Karena tercatat terlanggar banjir bandang yang merendam kelurahan ini. Untuk pengendalian banjir dibangun pula waduk Grogol yang letaknya di jalan dr. Semeru (Sumeru) sekarang ini. Di tengah waduk ada air muncrat yang memang agak indah tetapi meresahkan masyarakat. Pasalnya air yang muncrat tadi kualitasnya kurang bagus. Sering ketika butiran air yang menjulang tinggi lalu ditiup angin pantai, maka banyak baju penduduk yang sedang dijemur tiba-tiba saja diberi tambahan noda kuning dan berbau got. Bertepatan dengan alat pompa yang sering ngadat, maka pemandangan air muncrat sudah nyaris tidak dipertunjukkan. Soal nama jalan juga unik. Nama jalan di sini mengambil nama pahlawan seperti Latumeten, Sumeru, Mawardi, Susilo. Semeru adalah nama dari Dokter Sumeru, salah satu tokoh pejuang bangsa Indonesia, di samping nama Dokter Mawardi, Dokter Susilo. Lalu lidah Jawa mulai mengubahnya menjadi Semeru. Dan seperti keahlian bangsa ini, nama ini pun diutak-atik lagi sehingga menjadi suatu statement bahwa S(u)meru adalah nama Gunung. Nama dokter Mawardi cuma kepleset sedikit menjadi dr. Muwardi.
25. Utan Kayu
Dulunya memang berbentuk hutan di samping basis prajurit Mataram mau menyerang Batavia. Hutan ini sumber kayu dari perumahan-perumahan maupun perkampungan para pengepung Batavia maupun benteng Belanda jaman dulu. Saking lebatnya hutan ini yang disertai rawa-rawa kemudian saat pembangunan daerah ini, mulai disebut Hutan Kayu yang kemudian dipersingkat menjadi Utan Kayu. Sisa kejayaan dari hutan ini masih dirasakan hingga saat ini di mana kawasan ini masih cukup hijau dan sejuk meski bukan termasuk dalam kawasan mewah seperti halnya Menteng.
26. Rawamangun
Melanjutkan cerita mengenai Utan Kayu, hutan yang sangat lebat disertai yang di dalamnya terdapat banyak rawa-rawa yang kemudian setelah masa perang dengan Mataram selesai dan perluasan kota Batavia, mulai diterabas untuk pembangunan wilayah perumahan. Struktur tanah yang sifatnya rawa-rawa asalnya, membuat banyak pembangunan yang menggunakan pondasi ekstra dalam untuk wilayah ini, dan seperti halnya sifat rawa-rawa yang selalu berada di tengah hutan dan mirip halnya daerah Utan Kayu, Rawamangun juga masih relatif lebih hijau.
27. Hek
Tempat yang terletak antara Kantor Kecamatan Kramatjati dan kantor Polisi Resor Kramatjati, sekitar persimpangan dari jalan Raya Bogor ke Taman Mini Indonesia Indah (TMII) terus ke Pondokgede, dikenal dengan nama Hek. Rupanya, nama tersebut berasal dari bahasa Belanda. Menurut Kamus Umum Bahasa Belanda – Indonesia (Wojowasito 1978:269), kata Hek berarti pagar. Tetapi menurut Verklarend Handwoordenboek der Nederlandse Taal (Koenen- Endpols, 1946:388), kata Hek dapat juga berarti pintu pagar (“..raam-of traliewerk…”).
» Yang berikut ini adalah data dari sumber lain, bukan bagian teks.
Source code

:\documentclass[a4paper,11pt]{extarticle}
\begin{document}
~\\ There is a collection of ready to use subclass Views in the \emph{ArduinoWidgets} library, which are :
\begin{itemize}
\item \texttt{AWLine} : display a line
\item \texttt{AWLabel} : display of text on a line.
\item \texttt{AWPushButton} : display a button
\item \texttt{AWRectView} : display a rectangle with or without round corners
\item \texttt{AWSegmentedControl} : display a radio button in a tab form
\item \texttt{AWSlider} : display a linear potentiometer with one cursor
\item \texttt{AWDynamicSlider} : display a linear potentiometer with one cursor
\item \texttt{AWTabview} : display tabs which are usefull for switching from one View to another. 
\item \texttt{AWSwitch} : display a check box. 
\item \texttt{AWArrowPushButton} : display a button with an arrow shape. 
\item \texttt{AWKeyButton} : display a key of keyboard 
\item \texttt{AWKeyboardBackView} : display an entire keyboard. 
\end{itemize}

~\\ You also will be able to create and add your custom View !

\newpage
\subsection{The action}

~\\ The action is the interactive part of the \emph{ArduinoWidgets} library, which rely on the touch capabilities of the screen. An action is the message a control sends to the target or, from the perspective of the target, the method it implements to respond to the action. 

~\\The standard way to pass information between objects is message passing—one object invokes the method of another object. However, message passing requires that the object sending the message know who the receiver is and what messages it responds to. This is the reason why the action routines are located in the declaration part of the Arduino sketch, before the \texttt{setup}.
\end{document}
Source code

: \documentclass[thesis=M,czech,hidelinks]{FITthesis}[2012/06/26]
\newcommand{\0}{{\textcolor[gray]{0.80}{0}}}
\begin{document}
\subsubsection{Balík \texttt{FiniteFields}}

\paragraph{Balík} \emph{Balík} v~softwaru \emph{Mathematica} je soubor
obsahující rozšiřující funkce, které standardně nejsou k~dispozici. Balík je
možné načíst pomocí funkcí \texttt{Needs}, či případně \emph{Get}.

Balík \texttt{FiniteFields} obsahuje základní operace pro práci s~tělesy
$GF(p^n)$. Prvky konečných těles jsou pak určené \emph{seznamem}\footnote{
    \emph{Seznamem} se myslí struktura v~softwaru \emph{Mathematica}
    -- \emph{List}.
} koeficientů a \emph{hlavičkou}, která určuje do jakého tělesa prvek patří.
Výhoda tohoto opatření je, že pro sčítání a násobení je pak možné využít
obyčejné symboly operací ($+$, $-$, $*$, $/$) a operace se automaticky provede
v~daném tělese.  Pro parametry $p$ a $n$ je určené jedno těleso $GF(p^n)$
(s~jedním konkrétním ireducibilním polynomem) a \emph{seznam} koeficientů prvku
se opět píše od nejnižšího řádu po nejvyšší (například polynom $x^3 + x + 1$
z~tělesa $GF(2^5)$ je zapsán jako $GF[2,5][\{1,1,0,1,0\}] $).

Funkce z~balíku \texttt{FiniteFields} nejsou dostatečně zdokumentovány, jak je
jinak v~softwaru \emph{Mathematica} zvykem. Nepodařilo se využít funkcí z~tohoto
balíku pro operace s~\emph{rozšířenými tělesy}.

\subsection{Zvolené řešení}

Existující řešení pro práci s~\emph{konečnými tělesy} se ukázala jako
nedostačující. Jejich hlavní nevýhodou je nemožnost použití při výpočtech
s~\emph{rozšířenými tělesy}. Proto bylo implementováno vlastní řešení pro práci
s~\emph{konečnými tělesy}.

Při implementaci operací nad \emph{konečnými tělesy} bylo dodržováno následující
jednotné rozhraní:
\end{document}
Dari seorang penduduk setempat yang sudah berumur lanjut, diperoleh keterangan, bahwa di tempat itu dahulu memang ada pintu pagar, terbuat dari kayu bulat, ujung – ujungnya diruncingkan, berengsel besi besar-besar, bercat hitam. Pintu itu digunakan sebagai jalan keluar-masuk kompleks peternakan sapi, yang sekelilingnya berpagar kayu bulat. Kompleks peternakan sapi itu dewasa ini menjadi kompleks Pemadam Kebakaran dan Kompleks Polisi Resort Keramatjati.
Sampai tahun tujuh puluhan kompleks tersebut masih biasa disebut budreh, ucapan penduduk umum untuk kata boerderij, yang berarti kompleks pertanian dan atau peternakan. Kompleks peternakan tersebut merupakan salah satu bagian dari Tanah Partikelir Tanjoeng Oost, yang pada masa sebelum Perang Dunia Kedua terkenal akan hasil peternakannya, terutama susu segar untuk konsumsi orang-orang Belanda di Batavia. (Sumber: De Haan 1935: Van Diesen 1989).
28. Jalan Cengkeh
Jalan Cengkeh terletak di Kota Tua Jakarta sebelah utara Kantor Pos, di samping sebelah timur Pasar Pisang. Dahulu jaman penjajahan Belanda, jalan itu bernama Princenstraat, tetapi umum juga disebut Jalan Batutumbuh, mungkin karena di sana terdapat batu bertulis. Kawasan sekitar batu prasasti Purnawarman, di Tugu juga biasa disebut Kampung Batutumbuh.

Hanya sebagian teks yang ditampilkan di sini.